═══ Input ═══

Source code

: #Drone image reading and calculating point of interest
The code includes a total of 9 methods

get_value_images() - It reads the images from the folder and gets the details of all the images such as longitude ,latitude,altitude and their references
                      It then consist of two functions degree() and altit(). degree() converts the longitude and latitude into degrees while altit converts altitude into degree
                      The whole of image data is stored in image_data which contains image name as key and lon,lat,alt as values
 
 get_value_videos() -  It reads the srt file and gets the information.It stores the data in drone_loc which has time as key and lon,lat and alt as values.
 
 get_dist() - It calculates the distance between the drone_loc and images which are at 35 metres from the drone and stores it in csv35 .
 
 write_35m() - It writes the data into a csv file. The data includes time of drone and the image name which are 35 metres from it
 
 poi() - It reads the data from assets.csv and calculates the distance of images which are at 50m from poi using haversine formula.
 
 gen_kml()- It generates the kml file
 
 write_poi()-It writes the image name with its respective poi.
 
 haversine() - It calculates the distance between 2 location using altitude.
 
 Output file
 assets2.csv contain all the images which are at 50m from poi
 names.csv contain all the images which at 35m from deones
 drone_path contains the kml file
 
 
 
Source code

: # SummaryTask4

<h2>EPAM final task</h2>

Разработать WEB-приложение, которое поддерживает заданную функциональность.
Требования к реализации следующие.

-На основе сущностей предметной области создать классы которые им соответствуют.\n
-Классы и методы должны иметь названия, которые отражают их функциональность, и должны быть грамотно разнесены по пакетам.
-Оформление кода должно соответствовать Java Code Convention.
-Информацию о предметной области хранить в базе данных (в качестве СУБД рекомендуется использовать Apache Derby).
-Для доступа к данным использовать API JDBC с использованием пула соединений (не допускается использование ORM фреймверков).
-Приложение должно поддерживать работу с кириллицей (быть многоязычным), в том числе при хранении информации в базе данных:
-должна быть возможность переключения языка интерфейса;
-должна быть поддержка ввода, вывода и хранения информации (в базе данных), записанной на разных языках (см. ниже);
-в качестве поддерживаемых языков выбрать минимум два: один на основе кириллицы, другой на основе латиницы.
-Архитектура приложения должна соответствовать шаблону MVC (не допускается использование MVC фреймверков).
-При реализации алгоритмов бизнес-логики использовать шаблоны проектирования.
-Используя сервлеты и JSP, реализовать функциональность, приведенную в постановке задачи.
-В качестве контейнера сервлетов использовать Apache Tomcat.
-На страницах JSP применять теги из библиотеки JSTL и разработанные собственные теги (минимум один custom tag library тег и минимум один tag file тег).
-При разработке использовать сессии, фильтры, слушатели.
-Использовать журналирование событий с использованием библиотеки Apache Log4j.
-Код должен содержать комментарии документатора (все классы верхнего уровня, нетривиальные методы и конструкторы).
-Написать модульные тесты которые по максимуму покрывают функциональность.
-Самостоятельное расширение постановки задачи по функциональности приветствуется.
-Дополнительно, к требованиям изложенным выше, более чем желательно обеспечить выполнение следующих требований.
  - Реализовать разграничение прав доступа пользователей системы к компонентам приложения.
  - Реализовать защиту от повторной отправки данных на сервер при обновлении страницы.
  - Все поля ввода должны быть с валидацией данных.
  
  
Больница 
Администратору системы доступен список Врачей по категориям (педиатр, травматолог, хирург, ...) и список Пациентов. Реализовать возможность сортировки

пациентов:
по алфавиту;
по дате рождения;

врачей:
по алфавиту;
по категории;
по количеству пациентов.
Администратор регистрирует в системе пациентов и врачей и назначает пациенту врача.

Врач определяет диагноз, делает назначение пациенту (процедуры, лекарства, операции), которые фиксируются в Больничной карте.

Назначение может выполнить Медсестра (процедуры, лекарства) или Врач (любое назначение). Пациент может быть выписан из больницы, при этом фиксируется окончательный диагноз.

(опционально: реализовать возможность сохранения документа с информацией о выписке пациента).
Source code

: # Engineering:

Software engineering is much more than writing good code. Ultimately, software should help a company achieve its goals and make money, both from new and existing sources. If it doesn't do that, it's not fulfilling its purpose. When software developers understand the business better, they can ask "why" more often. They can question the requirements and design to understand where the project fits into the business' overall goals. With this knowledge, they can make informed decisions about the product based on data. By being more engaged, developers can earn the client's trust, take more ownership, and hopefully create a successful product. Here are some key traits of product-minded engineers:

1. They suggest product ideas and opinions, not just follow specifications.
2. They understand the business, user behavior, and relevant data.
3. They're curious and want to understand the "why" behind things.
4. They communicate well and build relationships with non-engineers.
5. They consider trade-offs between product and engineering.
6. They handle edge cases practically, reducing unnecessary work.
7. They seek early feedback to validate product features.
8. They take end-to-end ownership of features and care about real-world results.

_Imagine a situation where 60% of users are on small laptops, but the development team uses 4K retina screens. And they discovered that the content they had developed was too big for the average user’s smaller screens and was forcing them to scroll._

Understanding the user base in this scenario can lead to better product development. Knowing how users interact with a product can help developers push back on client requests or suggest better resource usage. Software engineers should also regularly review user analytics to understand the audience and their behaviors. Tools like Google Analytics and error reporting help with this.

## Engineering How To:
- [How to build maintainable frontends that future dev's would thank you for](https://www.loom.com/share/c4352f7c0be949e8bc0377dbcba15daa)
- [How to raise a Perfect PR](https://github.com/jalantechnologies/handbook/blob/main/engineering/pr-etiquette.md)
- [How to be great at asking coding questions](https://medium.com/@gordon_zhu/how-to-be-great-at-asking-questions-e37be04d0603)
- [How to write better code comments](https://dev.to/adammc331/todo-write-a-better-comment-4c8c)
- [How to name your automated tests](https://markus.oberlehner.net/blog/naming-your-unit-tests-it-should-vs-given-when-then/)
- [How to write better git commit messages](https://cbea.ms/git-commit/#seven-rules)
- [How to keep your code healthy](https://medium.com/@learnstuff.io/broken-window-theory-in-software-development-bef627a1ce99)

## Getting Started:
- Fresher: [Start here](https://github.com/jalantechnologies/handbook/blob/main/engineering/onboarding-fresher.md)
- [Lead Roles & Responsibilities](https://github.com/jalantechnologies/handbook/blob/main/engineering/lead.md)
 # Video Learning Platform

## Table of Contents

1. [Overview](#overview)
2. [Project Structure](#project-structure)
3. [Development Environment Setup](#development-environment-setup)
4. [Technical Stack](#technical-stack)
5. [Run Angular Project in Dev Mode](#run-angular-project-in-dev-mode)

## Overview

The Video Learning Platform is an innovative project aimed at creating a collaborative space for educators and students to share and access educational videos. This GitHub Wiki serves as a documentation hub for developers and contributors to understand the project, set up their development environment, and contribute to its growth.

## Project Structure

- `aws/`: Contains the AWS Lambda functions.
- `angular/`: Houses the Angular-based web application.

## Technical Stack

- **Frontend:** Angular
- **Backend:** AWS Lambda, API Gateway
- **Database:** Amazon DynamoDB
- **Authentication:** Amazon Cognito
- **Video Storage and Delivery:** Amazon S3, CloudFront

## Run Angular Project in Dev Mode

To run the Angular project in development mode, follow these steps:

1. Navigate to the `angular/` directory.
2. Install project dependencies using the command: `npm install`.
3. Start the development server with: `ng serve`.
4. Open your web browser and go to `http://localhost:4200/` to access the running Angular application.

═══

## Exercise
Check each line of the entries above for the string "Apache", and return those that contain it.

## Final answer
-Информацию о предметной области хранить в базе данных (в качестве СУБД рекомендуется использовать Apache Derby).
-В качестве контейнера сервлетов использовать Apache Tomcat.
-Использовать журналирование событий с использованием библиотеки Apache Log4j.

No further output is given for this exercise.